Leptin was identified as a potential feedback signal in the regulation of energy balance in 1994,
but little progress has been made in using leptin to prevent or reverse human obesity. This may
be due to a failure to fully understand the central mechanisms by which leptin can control food
intake which can only be evaluated when they are functioning normally. Control of energy
balance is often investigated in models in which components of the system have been genetically
modified, the animal has been fed an obesogenic diet or pharmacologic doses of leptin are used
to investigate an endogenous physiologic system. Preliminary data using threshold doses of
leptin in normal weight animals demonstrate the presence of a leptin sensitive pathway that
inhibits food intake when circulating leptin concentrations rise above basal levels as a signal of
positive energy balance. We have demonstrated that activation of leptin receptors in the
hindbrain nucleus of the solitary tract (NTS) lowers the threshold for activation of hypothalamic
leptin receptors through a neural network. This effect is most dramatic in the dorsomedial
ventromedial nucleus of the hypothalamus (VMHdm), where there is a 3-fold increase in leptin
receptor activation. Additional experiments demonstrated that loss of NTS leptin-receptor
expressing cells raised the threshold for a hypothalamic response to leptin and that loss of leptin
receptor expressing cells in the VMHdm abolished weight loss caused by hindbrain infusions of
leptin. Based on these data and evidence that hypothalamic leptin suppresses food intake by
amplifying the response to peripheral satiety signals, we hypothesize that small increases in
circulating leptin amplify the response to peripheral satiety signals through a circuit in which
NTS leptin enhances VMHdm leptin sensitivity. This application will establish the function and
anatomy of the hypothesized network. The first Aim will test whether activation of VMHdm
leptin receptors amplifies the response to peripheral satiety signals.
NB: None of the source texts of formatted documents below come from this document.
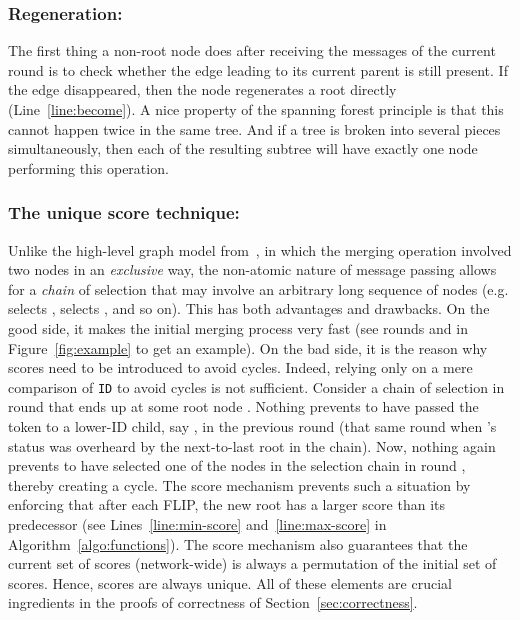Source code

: \documentclass[twocolumn]{article}
\begin{document}
\subsubsection{Regeneration:} The first thing a non-root node does after receiving the messages of the current round is to check whether the edge leading to its current parent is still present. If the edge disappeared, then the node regenerates a root directly (Line~\ref{line:become}). A nice property of the spanning forest principle is that this cannot happen twice in the same tree. And if a tree is broken into several pieces simultaneously, then each of the resulting subtree will have exactly one node performing this operation.


\subsubsection{The unique score technique:}
Unlike the high-level graph model from~\cite{CCGP13}, in which the merging operation involved two nodes in an {\em exclusive} way, the non-atomic nature of message passing allows for a {\em chain} of selection that may involve an arbitrary long sequence of nodes (e.g.  selects ,  selects , and so on). This has both advantages and drawbacks. On the good side, it makes the initial merging process very fast (see rounds  and  in Figure~\ref{fig:example} to get an example). On the bad side, it is the reason why scores need to be introduced to avoid cycles. Indeed, relying only on a mere comparison of {\tt ID} to avoid cycles is not sufficient. Consider a chain of selection in round  that ends up at some root node . Nothing prevents  to have passed the token to a lower-ID child, say , in the previous round  (that same round when 's status  was overheard by the next-to-last root in the chain). Now, nothing again prevents  to have selected one of the nodes in the selection chain in round , thereby creating a cycle. The score mechanism prevents such a situation by enforcing that after each FLIP, the new root has a larger score than its predecessor (see Lines~\ref{line:min-score} and~\ref{line:max-score} in Algorithm~\ref{algo:functions}). The score mechanism also guarantees that the current set of scores (network-wide) is always a permutation of the initial set of scores. Hence, scores are always unique. All of these elements are crucial ingredients in the proofs of correctness of Section~\ref{sec:correctness}.
\end{document}
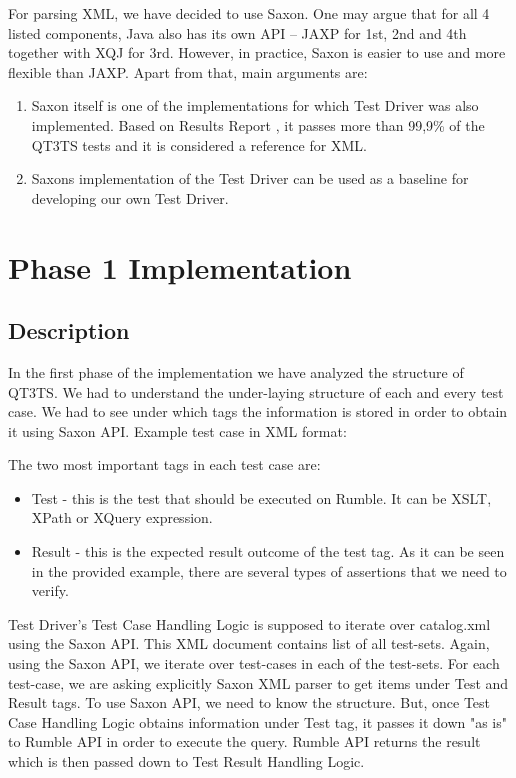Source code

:For parsing XML, we have decided to use Saxon. One may argue that for all 4 listed components, Java also has its own API – JAXP for 1st, 2nd and 4th together with XQJ for 3rd. However, in practice, Saxon is easier to use and more flexible than JAXP. Apart from that, main arguments are:
\begin{enumerate}
	\item Saxon itself is one of the implementations for which Test Driver was also implemented. Based on Results Report \cite{SaxonReport}, it passes more than 99,9\% of the QT3TS tests and it is considered a reference for XML.
	\item Saxons implementation of the Test Driver can be used as a baseline for developing our own Test Driver. 
\end{enumerate}

\section{Phase 1 Implementation}
\subsection{Description}
\label{Phase1_Description}
In the first phase of the implementation we have analyzed the structure of QT3TS. We had to understand the under-laying structure of each and every test case. We had to see under which tags the information is stored in order to obtain it using Saxon API. Example test case in XML format:



The two most important tags in each test case are:
\begin{itemize}
	\item Test  - this is the test that should be executed on Rumble. It can be XSLT, XPath or XQuery expression.
	\item Result - this is the expected result outcome of the test tag. As it can be seen in the provided example, there are several types of assertions that we need to verify.
\end{itemize}

Test Driver's Test Case Handling Logic is supposed to iterate over catalog.xml using the Saxon API. This XML document contains list of all test-sets. Again, using the Saxon API, we iterate over test-cases in each of the test-sets. For each test-case, we are asking explicitly Saxon XML parser to get items under Test and Result tags. To use Saxon API, we need to know the structure. But, once Test Case Handling Logic obtains information under Test tag, it passes it down "as is" to Rumble API in order to execute the query. Rumble API returns the result which is then passed down to Test Result Handling Logic. 

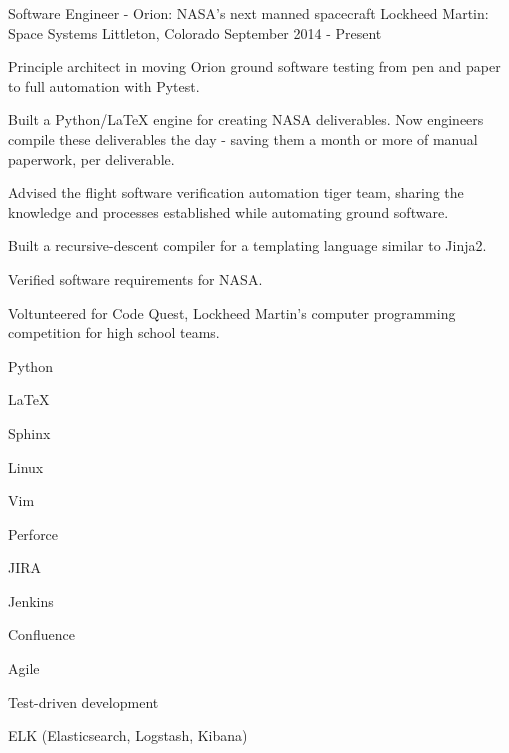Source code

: 

\begin{cventries}

  \cventry
    {Software Engineer - Orion: NASA's next manned spacecraft} %
    {Lockheed Martin: Space Systems} %
    {Littleton, Colorado} %
    {September 2014 - Present} %
    {%
      \begin{cvitems} %
        \item {Principle architect in moving Orion ground software testing from pen and paper to full automation with Pytest.}
        \item {Built a Python/LaTeX engine for creating NASA deliverables.  Now engineers compile these deliverables the day - saving them a month or more of manual paperwork, per deliverable.}
        \item {Advised the flight software verification automation tiger team, sharing the knowledge and processes established while automating ground software.}
        \item {Built a recursive-descent compiler for a templating language similar to Jinja2.}
        \item {Verified software requirements for NASA.}
        \item {Voltunteered for Code Quest, Lockheed Martin's computer programming competition for high school teams.}
      \end{cvitems}
    }
    \begin{cventryskills}
      \item Python
      \item LaTeX
      \item Sphinx
      \item Linux
      \item Vim
      \item Perforce
      \item JIRA
      \item Jenkins
      \item Confluence
      \item Agile
      \item Test-driven development
      \item ELK (Elasticsearch, Logstash, Kibana)
    \end{cventryskills}


\end{cventries}
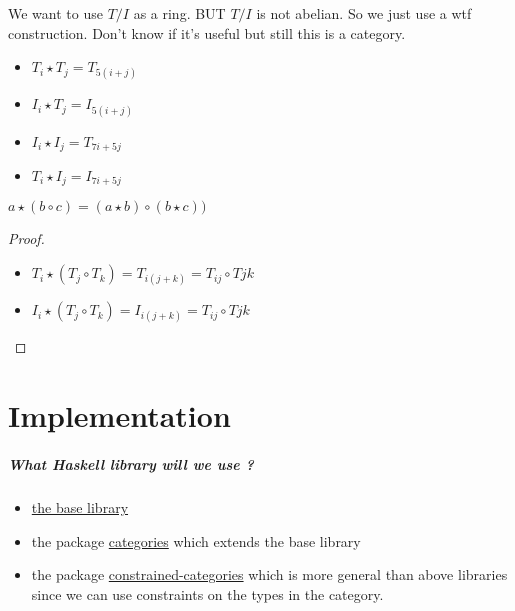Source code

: \documentclass{report}
\begin{document}
We want to use $T/I$ as a ring. BUT $T/I$ is not abelian. So we just use a wtf construction. Don't know if it's useful but still this is a category.
\begin{itemize}
    \item $T_i \star T_j = T_{5(i + j)}$
    \item $I_i \star T_j = I_{5(i + j)}$
    \item $I_i \star I_j = T_{7i + 5j}$
    \item $T_i \star I_j = I_{7i + 5j}$
\end{itemize}



\begin{prop}
    $a \star (b \circ c) = (a \star b) \circ (b \star c)) $
\end{prop}
\begin{proof}
    \begin{itemize}
        \item $T_i \star (T_j \circ T_k) = T_{i(j+k)} = T_{ij}\circ T{jk}$
        \item $I_i \star (T_j \circ T_k) = I_{i(j+k)} = T_{ij}\circ T{jk}$
    \end{itemize}
\end{proof}


\chapter{Implementation}
\paragraph{What Haskell library will we use ?}
\begin{itemize}
    \item \href{http://hackage.haskell.org/package/base-4.7.0.1/docs/Control-Category.html}{the base library}
    \item the package \href{https://hackage.haskell.org/package/categories}{categories} which extends the base library
    \item the package \href{https://hackage.haskell.org/package/constrained-categories}{constrained-categories} which is more general than above libraries since we can use constraints on the types in the category.
\end{itemize}
\newpage



\end{document}
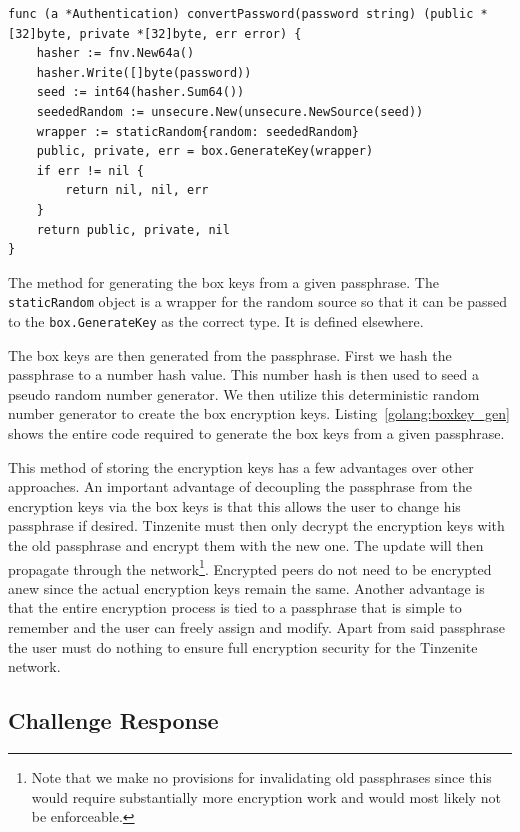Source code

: \begin{listing}[htp]
    \begin{lstlisting}[language=golang,firstnumber=0]
func (a *Authentication) convertPassword(password string) (public *[32]byte, private *[32]byte, err error) {
	hasher := fnv.New64a()
	hasher.Write([]byte(password))
	seed := int64(hasher.Sum64())
	seededRandom := unsecure.New(unsecure.NewSource(seed))
	wrapper := staticRandom{random: seededRandom}
	public, private, err = box.GenerateKey(wrapper)
	if err != nil {
		return nil, nil, err
	}
	return public, private, nil
}
    \end{lstlisting}
\caption[Golang Box Key Generation]{The method for generating the box keys from a given passphrase. The \texttt{staticRandom} object is a wrapper for the random source so that it can be passed to the \texttt{box.GenerateKey} as the correct type. It is defined elsewhere.}
\label{golang:boxkey_gen}
\end{listing}

The box keys are then generated from the passphrase.
First we hash the passphrase to a number hash value.
This number hash is then used to seed a pseudo random number generator.
We then utilize this deterministic random number generator to create the box encryption keys.
Listing~\ref{golang:boxkey_gen} shows the entire code required to generate the box keys from a given passphrase.

This method of storing the encryption keys has a few advantages over other approaches.
An important advantage of decoupling the passphrase from the encryption keys via the box keys is that this allows the user to change his passphrase if desired.
Tinzenite must then only decrypt the encryption keys with the old passphrase and encrypt them with the new one.
The update will then propagate through the network\footnote{Note that we make no provisions for invalidating old passphrases since this would require substantially more encryption work and would most likely not be enforceable.}.
Encrypted peers do not need to be encrypted anew since the actual encryption keys remain the same.
Another advantage is that the entire encryption process is tied to a passphrase that is simple to remember and the user can freely assign and modify.
Apart from said passphrase the user must do nothing to ensure full encryption security for the Tinzenite network.

\subsection{Challenge Response}
\label{sub:Challenge Response}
The second Aim will test
whether these receptors protect against diet-induced obesity. The third Aim will use tract
tracing to identify the organization of the proposed neural network and in situ hybridization to
identify the neurochemical phenotype of leptin receptor-expressing neurons in the NTS and
VMHdm. Successful completion of these Aims will provide new information on the synergy
between long-term signals of energy balance and peripheral short-term satiety signals as an
integral component of a network that facilitates precise control of energy balance.

## Key facts

- **NIH application ID:** 10706486
- **Project number:** 5R01DK132673-02
- **Recipient organization:** GEORGIA STATE UNIVERSITY
- **Principal Investigator:** Ruth B Harris
- **Activity code:** R01 (R01, R21, SBIR, etc.)
- **Funding institute:** NIH
- **Fiscal year:** 2023
- **Award amount:** $390,000
- **Award type:** 5
- **Project period:** 2022-09-19 → 2027-05-31

## Primary source

NIH RePORTER: https://reporter.nih.gov/project-details/10706486

## Citation

> US National Institutes of Health, RePORTER application 10706486, Leptin in the VMH and energy balance (5R01DK132673-02). Retrieved via AI Analytics 2026-05-25 from https://api.ai-analytics.org/grant/nih/10706486. Licensed CC0.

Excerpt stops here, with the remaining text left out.